No trecho anterior podemos ver diversos fatores que levaram e levam as migrações a acontecerem, entre eles a ausência de condições suficientes para a vida se manter e se desenvolver; a ausência de liberdade e dignidade. Diante de tais situações, a tendência a buscar em outros lugares a satisfação de necessidades essenciais que não encontramos em nossa terra de origem aumenta.
Essa imigração dos italianos rumo ao brasil ocorreu em sua maior parte entre os anos de 1880 e 1930, levando milhares de pessoas a deixar sua terra natal em busca de condições de vida melhores.
Um elemento que eu considero importante destacar como essencial para a compreensão do fenômeno da imigração é a incerteza. De modo que quanto maiores as incertezas de um indivíduo quanto ao seu contexto espacial e temporal (o local onde se está assim como seu presente e futuro), maiores são as chances de que ele modifique algo em seu contexto; ou que modifique o seu próprio contexto. Todo indivíduo que permanece em determinado lugar e continua a operar mesmo que de maneira precária, possui ainda um mínimo de certeza e sensação de domínio sobre seu contexto. Quando utilizo o termo “certeza”, me refiro à ideia de que enquanto as ações do indivíduo em um contexto complexo geram resultados esperados, ele se mantém no mesmo. Já, quando o mesmo indivíduo se encontra em um local em que por mais que ele se comporte, varie suas respostas, tente diversas alternativas para satisfazer algumas necessidades essenciais, nada muda, se torna muito mais provável que ele venha ou a desistir de se manter no local onde está; ou a apresentar padrões comportamentais que possam representar algum tipo de desordem mental como depressão, ansiedade entre outros.

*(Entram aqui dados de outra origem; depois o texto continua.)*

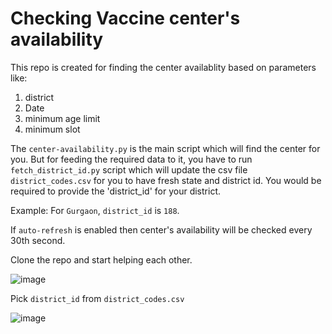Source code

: # Checking Vaccine center's availability

This repo is created for finding the center availablity based on parameters like:
  1. district 
  2. Date
  3. minimum age limit 
  4. minimum slot

The `center-availability.py` is the main script which will find the center for you. But for feeding the required data to it, you have to run `fetch_district_id.py` script which will update the csv file `district_codes.csv` for you to have fresh state and district id. You would be required to provide the 'district_id' for your district. 

Example: For `Gurgaon`, `district_id` is `188`.


If `auto-refresh` is enabled then center's availability will be checked every 30th second. 

Clone the repo and start helping each other. 

![image](https://user-images.githubusercontent.com/16899332/117498065-e7921d80-af96-11eb-9fb4-c9de094b513f.png)

Pick `district_id` from `district_codes.csv`

![image](https://user-images.githubusercontent.com/16899332/117498214-21632400-af97-11eb-8c3e-18be69262aed.png)
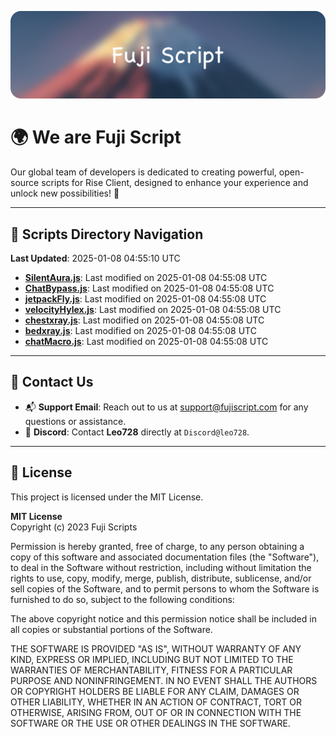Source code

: ![Banner](.github/b.webp)

# 🌍 **We are Fuji Script**

Our global team of developers is dedicated to creating powerful, open-source scripts for Rise Client, designed to enhance your experience and unlock new possibilities! 🌟

---
<!-- SCRIPTS_NAVIGATION_START -->
## 📂 **Scripts Directory Navigation**

**Last Updated**: 2025-01-08 04:55:10 UTC

- **[SilentAura.js](scripts/SilentAura.js)**: Last modified on 2025-01-08 04:55:08 UTC
- **[ChatBypass.js](scripts/ChatBypass.js)**: Last modified on 2025-01-08 04:55:08 UTC
- **[jetpackFly.js](scripts/jetpackFly.js)**: Last modified on 2025-01-08 04:55:08 UTC
- **[velocityHylex.js](scripts/velocityHylex.js)**: Last modified on 2025-01-08 04:55:08 UTC
- **[chestxray.js](scripts/chestxray.js)**: Last modified on 2025-01-08 04:55:08 UTC
- **[bedxray.js](scripts/bedxray.js)**: Last modified on 2025-01-08 04:55:08 UTC
- **[chatMacro.js](scripts/chatMacro.js)**: Last modified on 2025-01-08 04:55:08 UTC

<!-- SCRIPTS_NAVIGATION_END -->

---

## 💬 **Contact Us**  
- 📬 **Support Email**: Reach out to us at [support@fujiscript.com](mailto:support@fujiscript.com) for any questions or assistance.  
- 💬 **Discord**: Contact **Leo728** directly at `Discord@leo728`.

---

## 📜 **License**

This project is licensed under the MIT License.  

**MIT License**  
Copyright (c) 2023 Fuji Scripts  

Permission is hereby granted, free of charge, to any person obtaining a copy of this software and associated documentation files (the "Software"), to deal in the Software without restriction, including without limitation the rights to use, copy, modify, merge, publish, distribute, sublicense, and/or sell copies of the Software, and to permit persons to whom the Software is furnished to do so, subject to the following conditions:  

The above copyright notice and this permission notice shall be included in all copies or substantial portions of the Software.  

THE SOFTWARE IS PROVIDED "AS IS", WITHOUT WARRANTY OF ANY KIND, EXPRESS OR IMPLIED, INCLUDING BUT NOT LIMITED TO THE WARRANTIES OF MERCHANTABILITY, FITNESS FOR A PARTICULAR PURPOSE AND NONINFRINGEMENT. IN NO EVENT SHALL THE AUTHORS OR COPYRIGHT HOLDERS BE LIABLE FOR ANY CLAIM, DAMAGES OR OTHER LIABILITY, WHETHER IN AN ACTION OF CONTRACT, TORT OR OTHERWISE, ARISING FROM, OUT OF OR IN CONNECTION WITH THE SOFTWARE OR THE USE OR OTHER DEALINGS IN THE SOFTWARE.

Dentro de uma análise comportamental do fenômeno, o ato de migrar poderia muito bem ser entendido como uma fuga. A partir de uma visão mais senso comum, migrar poderia ser visto como uma traição à pátria ou uma ação covarde por muitas pessoas, uma vez que tais pessoas não foram corajosas o bastante para “enfrentar os problemas e ajudar a resolver a situação da cidade, do estado, do país”. No entanto, busco trazer uma compreensão menos evidente, mas que contempla as razões individuais daqueles que decidiram emigrar, entendendo tal fenômeno como uma ato heróico. Para isso, é importante observar que uma ação só faz sentido se levarmos em conta o contexto em que ela ocorre e no presente caso, migrar é um ato que garante a sobrevivência de um indivíduo e muitas vezes de seus pares, além de diminuir a ubiquidade ou onipresença da incerteza. Além disso, tal fenômeno visto do ponto de vista do emigrante nos permite contemplar as diversas angústias com que este se depara ao longo do processo, de modo que quando habita no país anfitrião, o mesmo encontra uma infinidade de diferenças, a completa ausência de familiaridade, e muitas vezes ausência de diversas habilidades necessárias para assegurar sua sobrevivência na “terra prometida”. O emigrante se torna herói quando em sua jornada enfrenta a dor de abandonar sua terra de origem, de suportar o luto da perda de tantos elementos importantes de sua história que também servem como referências para sua identidade e suas aspirações. Ao mesmo tempo em que passa a empregar sua energia, que antes não produzia nenhuma mudança diante da inflexibilidade do contexto, gerando resultados e favorecendo sua sobrevivência e de sua família. O emigrante se torna herói quando, através da mudança, sai da percepção individual de desesperança sobre o futuro e incerteza do êxito e passa a uma condição de esperança sobre o futuro e certeza de que se não tivesse mudado o fracasso seria inevitável.